● Required action
Please retype the data below exactly, stopping after the line with "<li>React Query <span" and skipping every picture.

● Task data
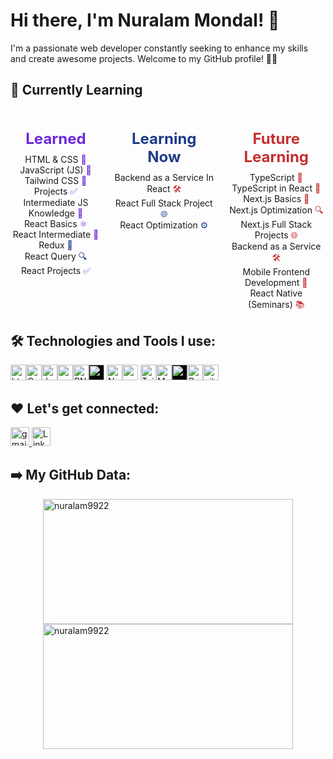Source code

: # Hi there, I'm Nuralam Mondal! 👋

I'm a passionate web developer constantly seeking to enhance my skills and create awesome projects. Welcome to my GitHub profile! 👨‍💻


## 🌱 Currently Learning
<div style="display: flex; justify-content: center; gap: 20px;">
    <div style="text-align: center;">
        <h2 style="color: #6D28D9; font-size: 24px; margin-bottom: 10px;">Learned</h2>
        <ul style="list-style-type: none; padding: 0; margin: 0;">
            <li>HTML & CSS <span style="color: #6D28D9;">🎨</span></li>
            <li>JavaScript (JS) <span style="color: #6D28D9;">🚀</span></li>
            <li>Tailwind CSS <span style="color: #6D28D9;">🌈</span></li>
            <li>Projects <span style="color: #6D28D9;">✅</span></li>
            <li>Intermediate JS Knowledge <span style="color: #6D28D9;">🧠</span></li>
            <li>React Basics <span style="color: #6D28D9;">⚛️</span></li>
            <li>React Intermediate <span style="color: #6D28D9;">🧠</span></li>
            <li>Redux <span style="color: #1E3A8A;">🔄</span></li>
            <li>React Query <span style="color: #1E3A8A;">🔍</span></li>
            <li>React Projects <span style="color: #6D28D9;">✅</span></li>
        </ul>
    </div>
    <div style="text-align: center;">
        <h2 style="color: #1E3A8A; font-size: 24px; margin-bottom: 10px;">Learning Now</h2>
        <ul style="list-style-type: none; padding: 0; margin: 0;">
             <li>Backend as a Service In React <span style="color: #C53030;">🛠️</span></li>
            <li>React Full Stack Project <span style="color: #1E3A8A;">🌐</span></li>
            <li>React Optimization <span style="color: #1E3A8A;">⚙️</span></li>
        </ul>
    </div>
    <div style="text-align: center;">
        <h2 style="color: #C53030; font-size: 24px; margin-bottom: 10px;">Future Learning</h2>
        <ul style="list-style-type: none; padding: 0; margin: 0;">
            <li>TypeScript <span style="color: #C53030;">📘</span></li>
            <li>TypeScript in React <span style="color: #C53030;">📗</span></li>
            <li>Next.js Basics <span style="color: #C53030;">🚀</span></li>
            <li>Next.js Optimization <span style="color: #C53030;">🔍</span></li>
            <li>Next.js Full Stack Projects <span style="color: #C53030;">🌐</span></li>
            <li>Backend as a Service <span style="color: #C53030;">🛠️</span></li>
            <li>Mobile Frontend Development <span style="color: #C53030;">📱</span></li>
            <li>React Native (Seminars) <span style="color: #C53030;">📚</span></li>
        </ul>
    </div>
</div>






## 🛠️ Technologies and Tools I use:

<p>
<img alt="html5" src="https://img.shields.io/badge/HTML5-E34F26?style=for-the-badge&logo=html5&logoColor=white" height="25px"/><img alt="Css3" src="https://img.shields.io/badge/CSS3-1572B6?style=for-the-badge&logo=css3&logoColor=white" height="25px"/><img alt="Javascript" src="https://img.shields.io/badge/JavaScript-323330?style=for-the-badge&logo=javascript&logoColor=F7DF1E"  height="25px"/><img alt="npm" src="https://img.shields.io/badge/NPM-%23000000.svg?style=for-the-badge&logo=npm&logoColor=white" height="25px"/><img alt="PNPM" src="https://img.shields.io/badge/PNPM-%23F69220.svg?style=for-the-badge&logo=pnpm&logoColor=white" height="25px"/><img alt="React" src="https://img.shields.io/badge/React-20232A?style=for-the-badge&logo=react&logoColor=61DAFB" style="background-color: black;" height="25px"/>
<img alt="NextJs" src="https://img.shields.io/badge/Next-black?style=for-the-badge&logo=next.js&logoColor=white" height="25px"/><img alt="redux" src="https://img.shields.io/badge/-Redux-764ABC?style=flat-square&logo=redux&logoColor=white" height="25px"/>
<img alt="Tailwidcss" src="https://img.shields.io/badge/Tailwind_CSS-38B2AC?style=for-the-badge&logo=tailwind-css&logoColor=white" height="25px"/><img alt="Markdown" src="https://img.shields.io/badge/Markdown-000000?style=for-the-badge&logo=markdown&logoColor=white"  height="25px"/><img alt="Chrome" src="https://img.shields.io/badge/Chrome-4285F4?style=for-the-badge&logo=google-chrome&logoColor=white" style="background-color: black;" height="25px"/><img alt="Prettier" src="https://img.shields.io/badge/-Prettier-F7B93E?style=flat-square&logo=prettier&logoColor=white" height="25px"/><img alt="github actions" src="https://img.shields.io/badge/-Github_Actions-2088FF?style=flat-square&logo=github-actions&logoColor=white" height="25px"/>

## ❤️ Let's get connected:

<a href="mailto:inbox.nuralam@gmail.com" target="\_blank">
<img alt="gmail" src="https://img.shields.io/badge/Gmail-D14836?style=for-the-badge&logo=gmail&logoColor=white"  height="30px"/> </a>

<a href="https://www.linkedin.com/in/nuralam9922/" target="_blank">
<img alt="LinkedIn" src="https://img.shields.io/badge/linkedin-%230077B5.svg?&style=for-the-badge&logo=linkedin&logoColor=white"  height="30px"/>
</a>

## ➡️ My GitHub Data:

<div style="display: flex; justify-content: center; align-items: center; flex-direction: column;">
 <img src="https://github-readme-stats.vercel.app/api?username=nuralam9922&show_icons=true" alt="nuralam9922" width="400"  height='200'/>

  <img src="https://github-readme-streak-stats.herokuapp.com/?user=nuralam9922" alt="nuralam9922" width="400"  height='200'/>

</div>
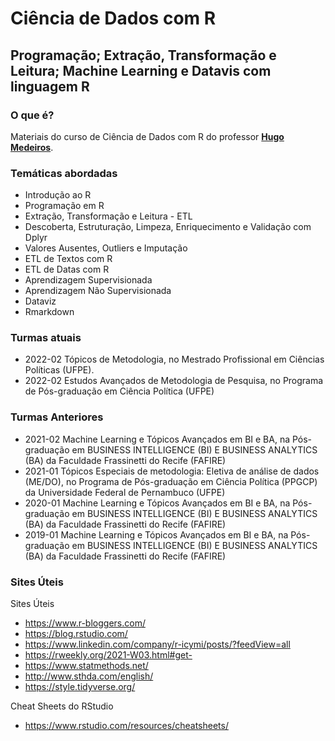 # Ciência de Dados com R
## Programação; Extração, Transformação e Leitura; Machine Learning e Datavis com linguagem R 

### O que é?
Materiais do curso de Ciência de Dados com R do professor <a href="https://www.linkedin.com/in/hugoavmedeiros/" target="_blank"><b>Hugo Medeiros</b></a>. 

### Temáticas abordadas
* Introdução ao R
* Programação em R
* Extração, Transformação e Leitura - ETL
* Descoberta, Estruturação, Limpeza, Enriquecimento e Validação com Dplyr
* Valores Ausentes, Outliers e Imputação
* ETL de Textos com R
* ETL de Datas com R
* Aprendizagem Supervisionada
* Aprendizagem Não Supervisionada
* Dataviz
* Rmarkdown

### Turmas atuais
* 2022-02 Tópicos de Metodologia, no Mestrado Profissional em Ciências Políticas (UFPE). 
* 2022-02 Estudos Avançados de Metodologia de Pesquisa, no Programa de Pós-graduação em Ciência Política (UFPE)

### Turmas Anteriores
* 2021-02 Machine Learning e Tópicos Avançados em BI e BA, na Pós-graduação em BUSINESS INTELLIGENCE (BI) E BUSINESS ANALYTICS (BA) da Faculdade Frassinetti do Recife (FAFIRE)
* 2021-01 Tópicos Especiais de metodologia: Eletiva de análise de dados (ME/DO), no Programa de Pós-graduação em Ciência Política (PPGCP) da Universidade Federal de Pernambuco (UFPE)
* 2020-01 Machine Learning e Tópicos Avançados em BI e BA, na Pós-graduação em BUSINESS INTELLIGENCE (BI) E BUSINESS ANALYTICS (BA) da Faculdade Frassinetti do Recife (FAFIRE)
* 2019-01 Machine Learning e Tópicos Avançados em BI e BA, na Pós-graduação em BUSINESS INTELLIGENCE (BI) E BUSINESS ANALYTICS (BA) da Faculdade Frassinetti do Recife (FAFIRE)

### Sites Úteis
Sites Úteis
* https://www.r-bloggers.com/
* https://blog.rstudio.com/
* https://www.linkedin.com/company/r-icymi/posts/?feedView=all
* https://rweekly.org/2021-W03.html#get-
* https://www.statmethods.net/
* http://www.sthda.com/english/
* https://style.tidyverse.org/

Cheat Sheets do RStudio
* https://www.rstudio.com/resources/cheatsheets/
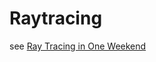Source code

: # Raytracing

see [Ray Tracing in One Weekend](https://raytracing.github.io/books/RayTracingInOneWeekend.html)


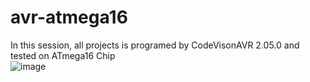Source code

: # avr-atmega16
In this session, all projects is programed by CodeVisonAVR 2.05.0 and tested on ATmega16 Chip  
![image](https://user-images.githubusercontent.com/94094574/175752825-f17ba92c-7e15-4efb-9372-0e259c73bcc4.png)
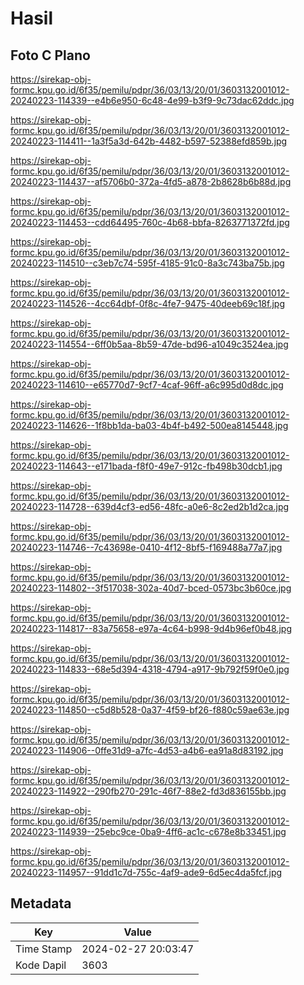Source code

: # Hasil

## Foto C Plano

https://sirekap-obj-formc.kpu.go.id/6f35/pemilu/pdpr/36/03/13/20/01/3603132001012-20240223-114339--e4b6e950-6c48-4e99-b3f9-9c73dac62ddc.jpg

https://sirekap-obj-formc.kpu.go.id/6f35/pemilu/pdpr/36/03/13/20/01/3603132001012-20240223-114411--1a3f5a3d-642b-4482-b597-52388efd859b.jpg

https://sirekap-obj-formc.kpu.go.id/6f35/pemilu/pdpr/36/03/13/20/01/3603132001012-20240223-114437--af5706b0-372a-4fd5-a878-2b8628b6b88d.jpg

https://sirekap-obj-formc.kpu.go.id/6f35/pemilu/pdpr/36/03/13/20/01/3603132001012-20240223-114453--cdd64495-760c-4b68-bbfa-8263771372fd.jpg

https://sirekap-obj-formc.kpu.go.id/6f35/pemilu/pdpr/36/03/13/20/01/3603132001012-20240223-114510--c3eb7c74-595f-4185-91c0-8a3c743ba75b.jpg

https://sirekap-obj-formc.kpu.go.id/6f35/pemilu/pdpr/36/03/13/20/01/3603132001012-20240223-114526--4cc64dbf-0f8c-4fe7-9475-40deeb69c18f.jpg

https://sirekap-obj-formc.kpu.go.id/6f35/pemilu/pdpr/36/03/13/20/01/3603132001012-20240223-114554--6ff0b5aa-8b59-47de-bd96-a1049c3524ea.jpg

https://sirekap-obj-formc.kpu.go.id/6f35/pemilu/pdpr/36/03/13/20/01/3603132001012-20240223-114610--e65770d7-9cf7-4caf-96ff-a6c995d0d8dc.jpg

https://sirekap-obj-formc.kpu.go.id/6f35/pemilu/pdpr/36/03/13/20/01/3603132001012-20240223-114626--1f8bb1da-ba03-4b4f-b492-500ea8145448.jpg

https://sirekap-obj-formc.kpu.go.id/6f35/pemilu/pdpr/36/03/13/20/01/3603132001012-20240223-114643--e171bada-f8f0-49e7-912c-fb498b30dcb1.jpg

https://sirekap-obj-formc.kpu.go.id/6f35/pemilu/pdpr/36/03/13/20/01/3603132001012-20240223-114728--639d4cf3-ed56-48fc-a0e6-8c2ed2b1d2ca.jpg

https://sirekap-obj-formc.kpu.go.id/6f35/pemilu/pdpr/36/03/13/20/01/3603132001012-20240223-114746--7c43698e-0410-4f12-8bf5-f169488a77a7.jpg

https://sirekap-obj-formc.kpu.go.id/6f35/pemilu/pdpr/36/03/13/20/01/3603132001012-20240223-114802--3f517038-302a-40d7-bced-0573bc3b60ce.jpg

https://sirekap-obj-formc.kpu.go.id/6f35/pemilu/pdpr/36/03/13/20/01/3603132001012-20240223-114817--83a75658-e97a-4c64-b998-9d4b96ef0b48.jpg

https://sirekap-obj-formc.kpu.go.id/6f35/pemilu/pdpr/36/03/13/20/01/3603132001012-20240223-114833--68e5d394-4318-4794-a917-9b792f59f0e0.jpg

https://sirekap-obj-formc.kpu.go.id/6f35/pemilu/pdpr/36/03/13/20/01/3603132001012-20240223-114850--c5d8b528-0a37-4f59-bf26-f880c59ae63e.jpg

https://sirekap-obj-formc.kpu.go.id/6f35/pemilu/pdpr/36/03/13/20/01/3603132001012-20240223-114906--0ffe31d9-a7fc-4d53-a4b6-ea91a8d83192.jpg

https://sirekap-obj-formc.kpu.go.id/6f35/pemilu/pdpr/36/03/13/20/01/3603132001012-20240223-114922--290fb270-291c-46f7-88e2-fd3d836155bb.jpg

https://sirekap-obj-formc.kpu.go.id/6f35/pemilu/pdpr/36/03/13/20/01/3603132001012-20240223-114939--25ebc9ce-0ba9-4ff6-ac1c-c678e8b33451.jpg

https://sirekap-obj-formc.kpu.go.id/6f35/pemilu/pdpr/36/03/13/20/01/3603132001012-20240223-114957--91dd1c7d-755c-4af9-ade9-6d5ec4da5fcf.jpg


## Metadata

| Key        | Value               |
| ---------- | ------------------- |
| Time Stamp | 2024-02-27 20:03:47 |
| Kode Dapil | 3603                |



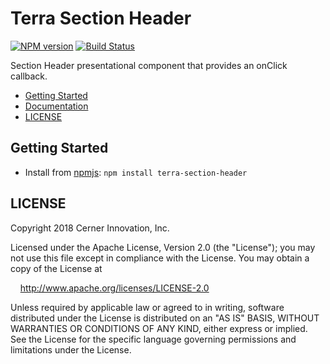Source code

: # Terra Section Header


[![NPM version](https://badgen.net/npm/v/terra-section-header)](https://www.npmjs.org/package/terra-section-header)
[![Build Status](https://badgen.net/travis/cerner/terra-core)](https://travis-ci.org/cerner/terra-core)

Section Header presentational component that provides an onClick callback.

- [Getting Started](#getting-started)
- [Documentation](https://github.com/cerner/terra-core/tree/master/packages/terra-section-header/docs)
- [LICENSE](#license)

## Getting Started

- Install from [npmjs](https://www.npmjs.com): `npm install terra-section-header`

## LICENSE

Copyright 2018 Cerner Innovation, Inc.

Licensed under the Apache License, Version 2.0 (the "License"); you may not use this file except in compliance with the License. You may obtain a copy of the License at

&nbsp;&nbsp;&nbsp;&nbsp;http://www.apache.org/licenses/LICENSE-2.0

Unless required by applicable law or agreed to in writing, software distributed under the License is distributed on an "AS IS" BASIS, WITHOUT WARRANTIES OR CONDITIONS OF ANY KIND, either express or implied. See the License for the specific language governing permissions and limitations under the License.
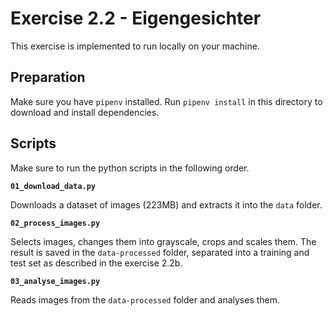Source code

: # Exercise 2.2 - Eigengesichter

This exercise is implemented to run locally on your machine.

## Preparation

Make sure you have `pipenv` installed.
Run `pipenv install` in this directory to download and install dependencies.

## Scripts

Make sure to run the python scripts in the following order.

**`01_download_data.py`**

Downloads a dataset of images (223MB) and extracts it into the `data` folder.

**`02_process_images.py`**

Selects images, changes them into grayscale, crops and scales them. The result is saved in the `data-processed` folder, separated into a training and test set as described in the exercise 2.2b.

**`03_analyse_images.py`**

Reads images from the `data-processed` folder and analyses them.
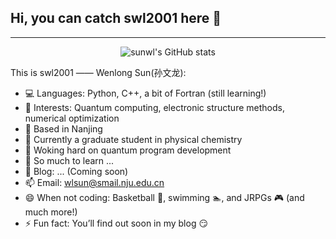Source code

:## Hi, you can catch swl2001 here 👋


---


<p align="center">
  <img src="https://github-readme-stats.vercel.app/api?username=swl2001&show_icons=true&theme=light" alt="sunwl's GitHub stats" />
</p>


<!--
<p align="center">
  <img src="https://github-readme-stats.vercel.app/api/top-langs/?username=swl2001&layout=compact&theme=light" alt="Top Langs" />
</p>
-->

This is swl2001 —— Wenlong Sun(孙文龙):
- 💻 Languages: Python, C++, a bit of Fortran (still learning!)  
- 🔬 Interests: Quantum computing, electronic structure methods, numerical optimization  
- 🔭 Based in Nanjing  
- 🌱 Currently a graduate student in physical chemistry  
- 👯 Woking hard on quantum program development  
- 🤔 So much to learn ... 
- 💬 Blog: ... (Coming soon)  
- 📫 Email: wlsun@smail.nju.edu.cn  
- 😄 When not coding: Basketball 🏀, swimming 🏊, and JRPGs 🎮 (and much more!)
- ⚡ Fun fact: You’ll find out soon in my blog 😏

● Output
Source code

: # Hi there, I'm Nuralam Mondal! 👋

I'm a passionate web developer constantly seeking to enhance my skills and create awesome projects. Welcome to my GitHub profile! 👨‍💻


## 🌱 Currently Learning
<div style="display: flex; justify-content: center; gap: 20px;">
    <div style="text-align: center;">
        <h2 style="color: #6D28D9; font-size: 24px; margin-bottom: 10px;">Learned</h2>
        <ul style="list-style-type: none; padding: 0; margin: 0;">
            <li>HTML & CSS <span style="color: #6D28D9;">🎨</span></li>
            <li>JavaScript (JS) <span style="color: #6D28D9;">🚀</span></li>
            <li>Tailwind CSS <span style="color: #6D28D9;">🌈</span></li>
            <li>Projects <span style="color: #6D28D9;">✅</span></li>
            <li>Intermediate JS Knowledge <span style="color: #6D28D9;">🧠</span></li>
            <li>React Basics <span style="color: #6D28D9;">⚛️</span></li>
            <li>React Intermediate <span style="color: #6D28D9;">🧠</span></li>
            <li>Redux <span style="color: #1E3A8A;">🔄</span></li>
            <li>React Query <span style="color: #1E3A8A;">🔍</span></li>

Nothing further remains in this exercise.